Notre relation est unique, certes, mais elle est surtout naturelle et sincère. Il fait partie de moi, de ma famille; je le considère vraiment comme mon filleul. Veiller sur Richard, pour moi, est devenu une seconde nature.

L’été dernier, il a appris qu’il était atteint d’un cancer du poumon. Son médecin a dit qu’il lui restait de trois à six mois à vivre. Depuis, il a subi plusieurs traitements, dont on attend toujours les résultats. Je n’ai pas accès à ses renseignements médicaux, mais je lui demande souvent des nouvelles. Il comprend qu’il est malade, sans toutefois saisir totalement ce qui lui arrive. Je vois bien qu’il est fatigué, mais il est trop content de me voir pour le laisser paraître.

Parmi mes plus mémorables souvenirs avec Richard, il y a cette journée où nous faisions un pique-nique avec mes parents. Mon père a mis la chanson C’est beau la vie, de Jean Ferrat, et Richard s’est mis à chanter. Spontanément, on a commencé à chanter avec lui, tous ensemble, et on s’est mis à pleurer. C’était un moment si précieux, tellement touchant et authentique que je suis encore bouleversée quand j’y pense. C’est vraiment ça, le plus grand cadeau de Richard: en sa présence, on ressent une émotion vive mais douce. C’est un être pur, simple et complètement libre. Il m’a souvent dit que, s’il avait pu, il serait devenu chanteur. Je suis certaine qu’il aurait été l’un des grands.

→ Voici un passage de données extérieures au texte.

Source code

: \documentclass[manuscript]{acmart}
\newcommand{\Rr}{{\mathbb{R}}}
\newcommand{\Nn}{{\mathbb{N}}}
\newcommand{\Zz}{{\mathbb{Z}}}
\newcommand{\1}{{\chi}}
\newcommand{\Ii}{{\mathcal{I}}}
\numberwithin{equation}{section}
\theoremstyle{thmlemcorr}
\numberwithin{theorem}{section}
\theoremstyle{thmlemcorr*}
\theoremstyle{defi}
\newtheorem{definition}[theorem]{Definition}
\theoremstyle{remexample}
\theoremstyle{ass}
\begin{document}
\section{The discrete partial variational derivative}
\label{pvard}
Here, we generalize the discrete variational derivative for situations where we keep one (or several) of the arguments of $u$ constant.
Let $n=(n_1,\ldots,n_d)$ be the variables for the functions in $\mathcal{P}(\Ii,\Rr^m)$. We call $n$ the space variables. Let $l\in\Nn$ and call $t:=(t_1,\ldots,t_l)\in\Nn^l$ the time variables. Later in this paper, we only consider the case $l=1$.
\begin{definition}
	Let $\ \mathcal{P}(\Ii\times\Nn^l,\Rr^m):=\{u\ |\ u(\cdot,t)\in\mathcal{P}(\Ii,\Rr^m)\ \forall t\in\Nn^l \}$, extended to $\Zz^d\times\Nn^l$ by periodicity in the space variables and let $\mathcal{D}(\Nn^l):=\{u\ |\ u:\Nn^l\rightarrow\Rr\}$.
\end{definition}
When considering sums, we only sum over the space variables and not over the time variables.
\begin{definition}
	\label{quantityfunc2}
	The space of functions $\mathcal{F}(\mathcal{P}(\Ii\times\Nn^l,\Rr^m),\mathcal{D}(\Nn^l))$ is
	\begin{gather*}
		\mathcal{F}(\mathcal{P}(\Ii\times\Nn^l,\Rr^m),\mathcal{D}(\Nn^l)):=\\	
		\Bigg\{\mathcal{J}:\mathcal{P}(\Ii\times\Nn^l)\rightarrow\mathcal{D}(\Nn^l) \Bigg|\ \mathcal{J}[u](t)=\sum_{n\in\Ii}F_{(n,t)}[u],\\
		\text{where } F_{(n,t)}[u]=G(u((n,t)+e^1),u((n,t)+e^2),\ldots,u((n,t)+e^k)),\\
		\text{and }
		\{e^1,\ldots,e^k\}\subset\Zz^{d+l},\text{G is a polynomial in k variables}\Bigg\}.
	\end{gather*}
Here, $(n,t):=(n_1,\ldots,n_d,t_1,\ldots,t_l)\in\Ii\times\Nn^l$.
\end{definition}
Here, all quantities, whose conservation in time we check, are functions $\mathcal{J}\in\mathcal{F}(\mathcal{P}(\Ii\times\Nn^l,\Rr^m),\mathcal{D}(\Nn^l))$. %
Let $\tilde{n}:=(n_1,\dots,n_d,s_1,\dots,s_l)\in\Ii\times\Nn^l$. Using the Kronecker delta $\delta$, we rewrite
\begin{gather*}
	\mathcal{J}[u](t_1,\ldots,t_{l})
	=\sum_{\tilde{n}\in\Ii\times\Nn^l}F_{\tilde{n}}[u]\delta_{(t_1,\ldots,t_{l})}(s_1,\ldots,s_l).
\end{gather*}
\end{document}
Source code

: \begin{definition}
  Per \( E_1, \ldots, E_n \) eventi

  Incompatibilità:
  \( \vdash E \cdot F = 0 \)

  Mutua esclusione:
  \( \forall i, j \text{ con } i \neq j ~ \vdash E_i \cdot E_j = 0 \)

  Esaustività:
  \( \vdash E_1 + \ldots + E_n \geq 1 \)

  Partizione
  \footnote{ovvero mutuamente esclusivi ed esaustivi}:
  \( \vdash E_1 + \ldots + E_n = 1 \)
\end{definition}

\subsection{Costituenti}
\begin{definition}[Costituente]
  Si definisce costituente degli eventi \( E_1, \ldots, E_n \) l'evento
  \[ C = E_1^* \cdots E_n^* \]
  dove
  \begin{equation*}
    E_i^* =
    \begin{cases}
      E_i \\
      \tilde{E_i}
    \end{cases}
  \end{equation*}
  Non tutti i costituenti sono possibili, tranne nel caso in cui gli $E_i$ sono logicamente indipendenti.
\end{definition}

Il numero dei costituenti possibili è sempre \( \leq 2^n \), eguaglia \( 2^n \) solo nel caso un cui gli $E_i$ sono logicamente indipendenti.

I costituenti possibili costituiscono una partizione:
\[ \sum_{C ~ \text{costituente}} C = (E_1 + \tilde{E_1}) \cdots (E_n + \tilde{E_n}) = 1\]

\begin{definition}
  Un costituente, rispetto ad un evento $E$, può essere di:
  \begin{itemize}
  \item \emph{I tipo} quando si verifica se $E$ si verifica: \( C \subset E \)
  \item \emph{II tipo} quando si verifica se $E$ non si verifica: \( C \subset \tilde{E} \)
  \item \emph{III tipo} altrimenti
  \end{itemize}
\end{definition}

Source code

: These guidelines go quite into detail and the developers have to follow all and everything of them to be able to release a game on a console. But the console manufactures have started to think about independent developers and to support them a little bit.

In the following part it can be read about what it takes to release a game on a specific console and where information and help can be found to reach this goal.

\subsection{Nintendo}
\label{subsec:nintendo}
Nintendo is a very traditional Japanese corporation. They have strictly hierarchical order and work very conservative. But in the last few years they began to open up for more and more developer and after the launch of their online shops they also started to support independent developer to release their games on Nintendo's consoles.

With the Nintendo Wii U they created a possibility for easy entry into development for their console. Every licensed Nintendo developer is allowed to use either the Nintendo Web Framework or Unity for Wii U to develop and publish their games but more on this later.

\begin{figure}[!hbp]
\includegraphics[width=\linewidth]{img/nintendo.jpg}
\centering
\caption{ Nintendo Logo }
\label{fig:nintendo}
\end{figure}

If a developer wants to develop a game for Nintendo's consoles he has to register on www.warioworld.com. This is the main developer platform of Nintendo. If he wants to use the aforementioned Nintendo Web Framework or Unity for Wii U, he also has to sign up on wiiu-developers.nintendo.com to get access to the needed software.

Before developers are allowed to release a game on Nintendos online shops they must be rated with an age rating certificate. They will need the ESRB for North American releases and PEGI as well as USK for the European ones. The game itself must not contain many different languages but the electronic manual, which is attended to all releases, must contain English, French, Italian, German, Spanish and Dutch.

Quand j’ai rencontré Richard, j’étais loin de me douter de l’importance qu’il aurait dans ma vie. Je ne pensais pas qu’en lui ouvrant mon cœur, je recevrais autant en retour. Je n’avais jamais imaginé l’accompagner à la fin de sa vie. Je ne sais pas du tout à quoi m’attendre, mais je me sens prête à traverser cette épreuve avec lui. Pour lui. Parce qu’il me fait aveuglément confiance.

Et s’il y a une chose que je sais faire, c’est bien de veiller sur Richard.